A datetime column can declare its time_zone, which says how to interpret its values as moments in time. The value is either an IANA time zone name or the sentinel naive:

A named zone — UTC, America/New_York, Europe/Paris, and so on — means the column records instants in time, displayed in that zone. UTC is the usual choice for timestamps stored as instants.
naive means the column records wall-clock date-times with no associated zone, so the same value can refer to different instants in different places. Use it for local times whose offset is unknown or irrelevant.

A named zone is either UTC or an IANA Area/Location name whose Area is one of Africa, America, Antarctica, Arctic, Asia, Atlantic, Australia, Europe, Indian, Pacific, or Etc (e.g. America/New_York, Etc/GMT+5). Validation checks this shape and the Area — enough to catch ambiguous abbreviations like PST or EST — but does not check the full location against a time zone database, so the accepted set doesn’t go stale as zones are added or renamed.

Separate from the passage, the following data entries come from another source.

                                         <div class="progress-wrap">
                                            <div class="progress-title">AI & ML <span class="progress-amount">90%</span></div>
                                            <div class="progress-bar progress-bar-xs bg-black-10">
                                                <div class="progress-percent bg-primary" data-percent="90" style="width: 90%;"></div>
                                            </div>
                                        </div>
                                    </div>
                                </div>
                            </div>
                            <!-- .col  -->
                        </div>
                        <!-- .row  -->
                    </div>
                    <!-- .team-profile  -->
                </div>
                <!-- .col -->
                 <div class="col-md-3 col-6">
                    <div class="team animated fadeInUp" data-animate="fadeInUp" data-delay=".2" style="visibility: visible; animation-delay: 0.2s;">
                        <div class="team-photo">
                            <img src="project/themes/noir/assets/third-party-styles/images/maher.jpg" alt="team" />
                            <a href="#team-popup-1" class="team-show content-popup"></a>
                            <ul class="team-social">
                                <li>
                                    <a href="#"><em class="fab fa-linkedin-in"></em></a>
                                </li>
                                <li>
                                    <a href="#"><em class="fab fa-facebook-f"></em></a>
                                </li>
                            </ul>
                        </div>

Time zones are only meaningful for date-times, so time_zone is an error on any other type. Omit time_zone when the zone is unknown or doesn’t matter.

- name: observed_at
  type: datetime
  time_zone: UTC
  description: A running log; the newest timestamp advances with every export.
  range: [2020-01-01T00:00:00, .inf]

NB: when time_zone is present, write the column’s range as plain, zoneless date-times; they’re interpreted in the declared zone.

Column constraints

The constraints property is a list of constraints. Each entry is either a structural constraint (a bareword naming a structural or relational fact about the column) or an assertion (a map carrying an expression that must hold for the data).

The structural constraints are:

primary_key: the set of columns with the primary_key constraint uniquely identifies each row. Implies required and unique.
foreign_key: the column references a primary key in another table (or in the current table, if a self-join). The specific relationship is defined in relationships. Validating the data checks that every value appears in the referenced primary key (see D05/D06 in validation).
required: the column does not contain null/missing values.
unique: the column’s values are distinct (no duplicates). Null/missing values are exempt — a unique column may contain multiple nulls, and nulls are never treated as duplicates.

An assertion is a map with an assert key holding a boolean expression that must be true for every row, plus an optional description:

columns:
  - name: postcode
    type: string
    constraints:
      - required
      - assert: LENGTH(postcode) <= 10

Bare column names in the expression refer to columns of the same table, so a column assertion may relate its column to any sibling. See Assertions below for a summary, and Expressions for the full language.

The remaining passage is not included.